Over the last month the Cauldron Energy Limited (ASX:CXU) has been much stronger than before, rebounding by 117%. But spare a thought for the long term holders, who have held the stock as it bled value over the last five years. Indeed, the share price is down a whopping 71% in that time. It's true that the recent bounce could signal the company is turning over a new leaf, but we are not so sure. The fundamental business performance will ultimately determine if the turnaround can be sustained.
With just AU$5,006 worth of revenue in twelve months, we don't think the market considers Cauldron Energy to have proven its business plan. You have to wonder why venture capitalists aren't funding it. So it seems shareholders are too busy dreaming about the progress to come than dwelling on the current (lack of) revenue. For example, they may be hoping that Cauldron Energy finds fossil fuels with an exploration program, before it runs out of money.
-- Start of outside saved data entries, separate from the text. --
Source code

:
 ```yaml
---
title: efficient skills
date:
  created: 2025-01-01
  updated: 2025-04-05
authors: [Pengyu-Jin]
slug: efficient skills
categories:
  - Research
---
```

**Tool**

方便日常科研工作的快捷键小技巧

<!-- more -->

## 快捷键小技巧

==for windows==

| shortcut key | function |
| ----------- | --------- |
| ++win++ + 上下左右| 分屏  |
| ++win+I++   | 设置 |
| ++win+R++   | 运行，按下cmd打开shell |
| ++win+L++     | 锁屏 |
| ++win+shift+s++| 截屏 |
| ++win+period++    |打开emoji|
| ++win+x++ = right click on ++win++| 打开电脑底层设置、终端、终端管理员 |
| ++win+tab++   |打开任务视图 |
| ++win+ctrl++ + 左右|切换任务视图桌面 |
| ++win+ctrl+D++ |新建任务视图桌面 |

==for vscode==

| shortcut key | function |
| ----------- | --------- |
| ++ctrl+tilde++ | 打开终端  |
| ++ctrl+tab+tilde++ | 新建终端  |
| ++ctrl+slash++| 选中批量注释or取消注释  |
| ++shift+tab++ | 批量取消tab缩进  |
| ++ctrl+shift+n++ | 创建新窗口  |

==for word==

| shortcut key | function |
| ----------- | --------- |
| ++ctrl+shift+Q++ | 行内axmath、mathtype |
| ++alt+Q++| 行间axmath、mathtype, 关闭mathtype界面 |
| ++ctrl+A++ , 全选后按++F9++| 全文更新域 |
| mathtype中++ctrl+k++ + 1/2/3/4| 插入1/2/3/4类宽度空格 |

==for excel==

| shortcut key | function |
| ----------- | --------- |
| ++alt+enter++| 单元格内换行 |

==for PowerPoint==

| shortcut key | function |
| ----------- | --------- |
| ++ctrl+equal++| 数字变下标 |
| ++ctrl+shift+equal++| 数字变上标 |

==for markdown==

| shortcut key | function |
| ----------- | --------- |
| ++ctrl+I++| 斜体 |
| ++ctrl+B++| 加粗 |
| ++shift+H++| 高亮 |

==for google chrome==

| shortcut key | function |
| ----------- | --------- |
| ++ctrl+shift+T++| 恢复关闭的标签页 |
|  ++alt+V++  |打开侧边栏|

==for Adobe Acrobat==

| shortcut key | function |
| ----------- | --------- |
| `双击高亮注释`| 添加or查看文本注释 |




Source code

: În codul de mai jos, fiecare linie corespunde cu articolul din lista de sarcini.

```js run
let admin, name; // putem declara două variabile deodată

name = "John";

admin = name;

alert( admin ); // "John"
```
We think companies that have neither significant revenues nor profits are pretty high risk. There was already a significant chance that they would need more money for business development, and indeed they recently put themselves at the mercy of capital markets and raised equity. So the share price itself impacts the value of the shares (as it determines the cost of capital). While some companies like this go on to deliver on their plan, making good money for shareholders, many end in painful losses and eventual de-listing. Some Cauldron Energy investors have already had a taste of the bitterness stocks like this can leave in the mouth.
Cauldron Energy only just had cash in excess of all liabilities when it last reported. So it is a good thing that the company has looked to remedy the situation by raising more capital recently. The cash situation might not explain why the share price is down 22% per year, over 5 years. You can see in the image below, how Cauldron Energy's cash levels have changed over time (click to see the values).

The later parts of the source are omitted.